* **PROMPT**
Below are records; reproduce exactly the lines from the first through the one containing "##### Mr HOLLOWAY:<br><small".

* **RECORD EXTRACTS**
+ + +

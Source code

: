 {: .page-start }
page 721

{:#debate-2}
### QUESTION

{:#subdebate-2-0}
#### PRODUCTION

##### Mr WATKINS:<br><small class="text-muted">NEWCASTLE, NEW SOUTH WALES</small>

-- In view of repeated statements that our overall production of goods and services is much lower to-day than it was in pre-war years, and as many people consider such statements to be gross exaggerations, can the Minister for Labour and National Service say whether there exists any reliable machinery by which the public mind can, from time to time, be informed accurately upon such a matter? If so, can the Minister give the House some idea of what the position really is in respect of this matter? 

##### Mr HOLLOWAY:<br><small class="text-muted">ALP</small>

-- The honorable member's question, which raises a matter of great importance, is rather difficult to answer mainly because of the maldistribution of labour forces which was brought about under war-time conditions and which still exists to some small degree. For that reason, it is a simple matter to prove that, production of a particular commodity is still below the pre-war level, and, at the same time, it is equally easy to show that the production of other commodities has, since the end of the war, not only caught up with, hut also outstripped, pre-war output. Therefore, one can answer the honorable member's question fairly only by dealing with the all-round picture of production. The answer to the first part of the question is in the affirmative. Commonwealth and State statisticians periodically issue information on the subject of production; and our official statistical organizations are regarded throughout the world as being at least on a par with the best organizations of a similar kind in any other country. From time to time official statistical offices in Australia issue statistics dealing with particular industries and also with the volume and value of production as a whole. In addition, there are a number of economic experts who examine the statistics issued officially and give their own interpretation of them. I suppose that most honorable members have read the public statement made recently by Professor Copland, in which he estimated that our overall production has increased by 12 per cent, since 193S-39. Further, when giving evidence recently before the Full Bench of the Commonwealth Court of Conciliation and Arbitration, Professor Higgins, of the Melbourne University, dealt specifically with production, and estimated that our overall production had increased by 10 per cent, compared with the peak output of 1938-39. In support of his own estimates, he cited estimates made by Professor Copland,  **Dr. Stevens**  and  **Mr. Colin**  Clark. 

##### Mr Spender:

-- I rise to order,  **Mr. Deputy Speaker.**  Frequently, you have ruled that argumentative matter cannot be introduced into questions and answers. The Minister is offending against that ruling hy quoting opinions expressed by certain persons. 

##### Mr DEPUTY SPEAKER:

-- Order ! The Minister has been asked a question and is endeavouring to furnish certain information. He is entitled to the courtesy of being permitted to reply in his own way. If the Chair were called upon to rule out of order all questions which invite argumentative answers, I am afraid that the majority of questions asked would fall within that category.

+ + +

* **ANSWER SECTION**
Source code

: {: .page-start }
page 721

{:#debate-2}
### QUESTION

{:#subdebate-2-0}
#### PRODUCTION

##### Mr WATKINS:<br><small class="text-muted">NEWCASTLE, NEW SOUTH WALES</small>

-- In view of repeated statements that our overall production of goods and services is much lower to-day than it was in pre-war years, and as many people consider such statements to be gross exaggerations, can the Minister for Labour and National Service say whether there exists any reliable machinery by which the public mind can, from time to time, be informed accurately upon such a matter? If so, can the Minister give the House some idea of what the position really is in respect of this matter? 

##### Mr HOLLOWAY:<br><small class="text-muted">ALP</small>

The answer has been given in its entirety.